# May be buying new GMC/Chevy....Have a few questions



## TLS (Jan 31, 2000)

Looking to sell my 2004 GMC 2500HD REGULAR cab.

Has a 9.2 BOSS V and BOSS power hitch spreader.

Truck has 38,XXX miles (yes THAT low!)

Trying to decide on either a 2014 or 2015 GMC or Chevy 2500HD REGULAR cab.

I'm really upset that the new HD's don't come with the new EcoTec direct injection engines. I thought the '15's would finally see the 6.2 420hp.

So that being said, I don't feel like waiting another 1-2 years for this engine to trickle UP to the HD's.

What exactly is the difference between the 14's and 15's???

And can anyone confirm that you can get the following on the WT package:

REMOTE START
BLUETOOTH PHONE
POWER HEATED MIRRORS
HEATED REAR WINDOW

Or do I have to move up a trim level to get these?

Any thoughts on the 3.73 vs 4.10's??? I have the 4L80 currently which has 4.10's but the 1st and Reverse aren't as low as the 6L90's. Just concerned of reverse speed on a big parking lot with 4.10's and the LOW Reverse gearing of the 6L90. I've driven my Fathers Duramax/Allison and Reverse was VERY low even with 3.73's. Feels like its really tach'ing up on long reverse runs.

And what is it with dealers only carrying REGULAR cab pickups in the color WHITE!?!? :crying:

I want a 2500HD REGULAR CAB, Maroon with the above options.


Any thoughts on whether to trade in the current truck (with or w/o plow and spreader), sell it privately (with or w/o plow and spreader)? I would likely get a new plow/spreader with the new truck.


Sorry to ramble...


----------



## Grassman09 (Mar 18, 2009)

White long box am/fm radio 4 tires bench seat and an engine is your work truck special. If someone wants more thrills they will most likely order it. Dealer doesn't want to be stuck with a loaded to the tits truck that's just going to sit on his or hers lot and will have to eventually take a hit to sell it. 
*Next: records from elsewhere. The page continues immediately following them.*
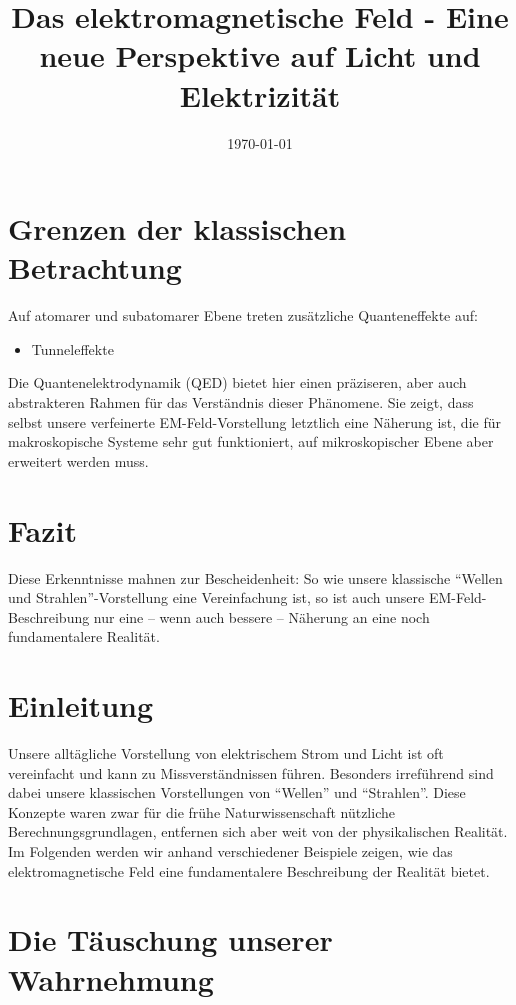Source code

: \documentclass[12pt,a4paper]{article}
\begin{document}
	\section{Grenzen der klassischen Betrachtung}
	Auf atomarer und subatomarer Ebene treten zusätzliche Quanteneffekte auf:
	\begin{itemize}
		\item Tunneleffekte
	\end{itemize}
	
	Die Quantenelektrodynamik (QED) bietet hier einen präziseren, aber auch abstrakteren Rahmen für das Verständnis dieser Phänomene. Sie zeigt, dass selbst unsere verfeinerte EM-Feld-Vorstellung letztlich eine Näherung ist, die für makroskopische Systeme sehr gut funktioniert, auf mikroskopischer Ebene aber erweitert werden muss.
	
	\section*{Fazit}
	Diese Erkenntnisse mahnen zur Bescheidenheit: So wie unsere klassische ``Wellen und Strahlen''-Vorstellung eine Vereinfachung ist, so ist auch unsere EM-Feld-Beschreibung nur eine -- wenn auch bessere -- Näherung an eine noch fundamentalere Realität.
	


\title{Das elektromagnetische Feld - Eine neue Perspektive auf Licht und Elektrizität}
\author{}
\date{\today}

	
	\maketitle
	
	\section*{Einleitung}
	Unsere alltägliche Vorstellung von elektrischem Strom und Licht ist oft vereinfacht und kann zu Missverständnissen führen. Besonders irreführend sind dabei unsere klassischen Vorstellungen von ``Wellen'' und ``Strahlen''. Diese Konzepte waren zwar für die frühe Naturwissenschaft nützliche Berechnungsgrundlagen, entfernen sich aber weit von der physikalischen Realität. Im Folgenden werden wir anhand verschiedener Beispiele zeigen, wie das elektromagnetische Feld eine fundamentalere Beschreibung der Realität bietet.
	
	\section{Die Täuschung unserer Wahrnehmung}
\end{document}
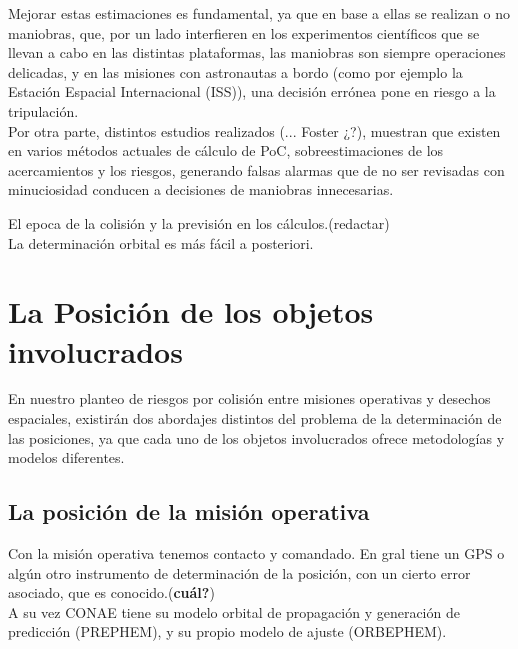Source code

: Mejorar estas estimaciones es fundamental, ya que en base a ellas se realizan o no maniobras, que, por un lado interfieren en los experimentos cient\'ificos que se llevan a cabo en las distintas plataformas, las maniobras son siempre operaciones delicadas, y en las misiones con astronautas a bordo (como por ejemplo la Estaci\'on Espacial Internacional (ISS)), una decisi\'on err\'onea pone en riesgo a la tripulaci\'on.\\

Por otra parte, distintos estudios realizados (... Foster ¿?), muestran que existen en varios m\'etodos actuales de c\'alculo de PoC, sobreestimaciones de los acercamientos y los riesgos, generando falsas alarmas que de no ser revisadas con minuciosidad conducen a decisiones de maniobras innecesarias. 

El epoca de la colisi\'on y la previsi\'on en los c\'alculos.(redactar)\\
La determinaci\'on orbital es m\'as f\'acil a posteriori.\\



\section{La Posici\'on de los objetos involucrados}

En nuestro planteo de riesgos por colisi\'on entre misiones operativas y desechos espaciales, existir\'an dos abordajes distintos del problema de la determinaci\'on de las posiciones, ya que cada uno de los objetos involucrados ofrece metodolog\'ias y modelos diferentes.

\subsection*{La posici\'on de la misi\'on operativa}
Con la misi\'on operativa tenemos contacto y comandado. En gral tiene un GPS o alg\'un otro instrumento de determinaci\'on de la posici\'on, con un cierto error asociado, que es conocido.({\bf{cu\'al?}})\\
A su vez CONAE tiene su modelo orbital de propagaci\'on y generaci\'on de predicci\'on (PREPHEM), y su propio modelo de ajuste (ORBEPHEM).\\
I cant see those options you want being avail in a work truck. Work truck is bare bones usually. No info up on GM website?


----------



## SnowGuy73 (Apr 7, 2003)

2015 2500hd work truck. Doesn't come with any of that, special order is the way to go if you want all that stuff in a wt edition.


----------



## Northwind (Feb 15, 2014)

I think your going to have a hard time finding all of that in a WT. I was looking for the opposite (crank windows, no power locks etc...). There didn't seem to be a lot out there with the incentives they had on the 2500's at the time (2013 & 14). I did find one 4 hours away. Might be better in your area. I did want 3:73, the better tires and snow plow prep. Don't recall seeing any with Bluetooth or heated mirrors. Some had rear defrost.


----------



## Drewster2012 (Dec 17, 2012)

May have to look at the chevy LT model for the bluetooth and power mirrors.. The wt doesent even have power extending tow mirrors I don't think


----------



## 2006Sierra1500 (Dec 28, 2011)

Not sure if you can get a Z71 in a RC/LB or not...but if you can, DON'T. Mucho modifications for plow mounts.


----------



## TLS (Jan 31, 2000)

Yeah, my current is a SLE. And it was a stock unit. But, that was 2004 and 10+ years later, things with trucks sure have changed.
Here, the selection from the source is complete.